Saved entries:
============

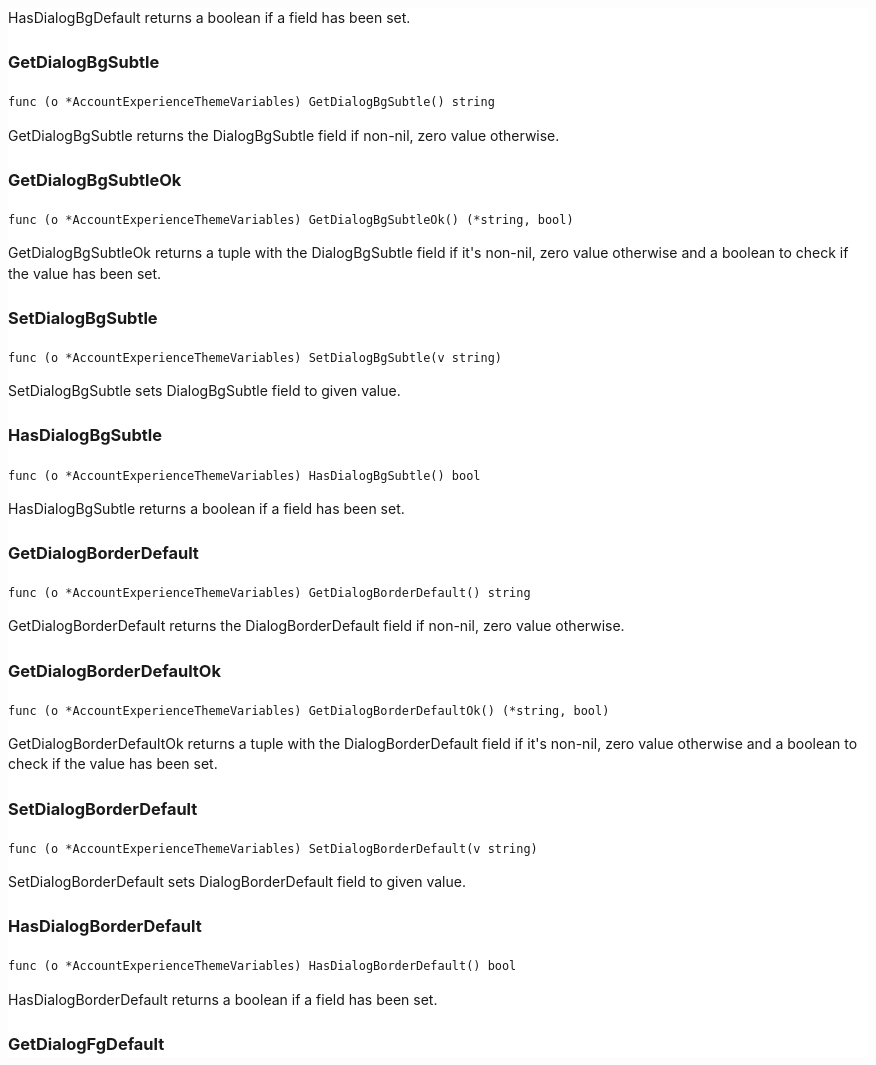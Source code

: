 HasDialogBgDefault returns a boolean if a field has been set.

### GetDialogBgSubtle

`func (o *AccountExperienceThemeVariables) GetDialogBgSubtle() string`

GetDialogBgSubtle returns the DialogBgSubtle field if non-nil, zero value otherwise.

### GetDialogBgSubtleOk

`func (o *AccountExperienceThemeVariables) GetDialogBgSubtleOk() (*string, bool)`

GetDialogBgSubtleOk returns a tuple with the DialogBgSubtle field if it's non-nil, zero value otherwise
and a boolean to check if the value has been set.

### SetDialogBgSubtle

`func (o *AccountExperienceThemeVariables) SetDialogBgSubtle(v string)`

SetDialogBgSubtle sets DialogBgSubtle field to given value.

### HasDialogBgSubtle

`func (o *AccountExperienceThemeVariables) HasDialogBgSubtle() bool`

HasDialogBgSubtle returns a boolean if a field has been set.

### GetDialogBorderDefault

`func (o *AccountExperienceThemeVariables) GetDialogBorderDefault() string`

GetDialogBorderDefault returns the DialogBorderDefault field if non-nil, zero value otherwise.

### GetDialogBorderDefaultOk

`func (o *AccountExperienceThemeVariables) GetDialogBorderDefaultOk() (*string, bool)`

GetDialogBorderDefaultOk returns a tuple with the DialogBorderDefault field if it's non-nil, zero value otherwise
and a boolean to check if the value has been set.

### SetDialogBorderDefault

`func (o *AccountExperienceThemeVariables) SetDialogBorderDefault(v string)`

SetDialogBorderDefault sets DialogBorderDefault field to given value.

### HasDialogBorderDefault

`func (o *AccountExperienceThemeVariables) HasDialogBorderDefault() bool`

HasDialogBorderDefault returns a boolean if a field has been set.

### GetDialogFgDefault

============

Only the lines from the start of the records to the one containing "(o *AccountExperienceThemeVariables) GetDialogBgSubtleOk()" should be repeated, exactly and with both ends kept; drop any pictures.

== Solution to this task ==
Source code

: HasDialogBgDefault returns a boolean if a field has been set.

### GetDialogBgSubtle

`func (o *AccountExperienceThemeVariables) GetDialogBgSubtle() string`

GetDialogBgSubtle returns the DialogBgSubtle field if non-nil, zero value otherwise.

### GetDialogBgSubtleOk

`func (o *AccountExperienceThemeVariables) GetDialogBgSubtleOk() (*string, bool)`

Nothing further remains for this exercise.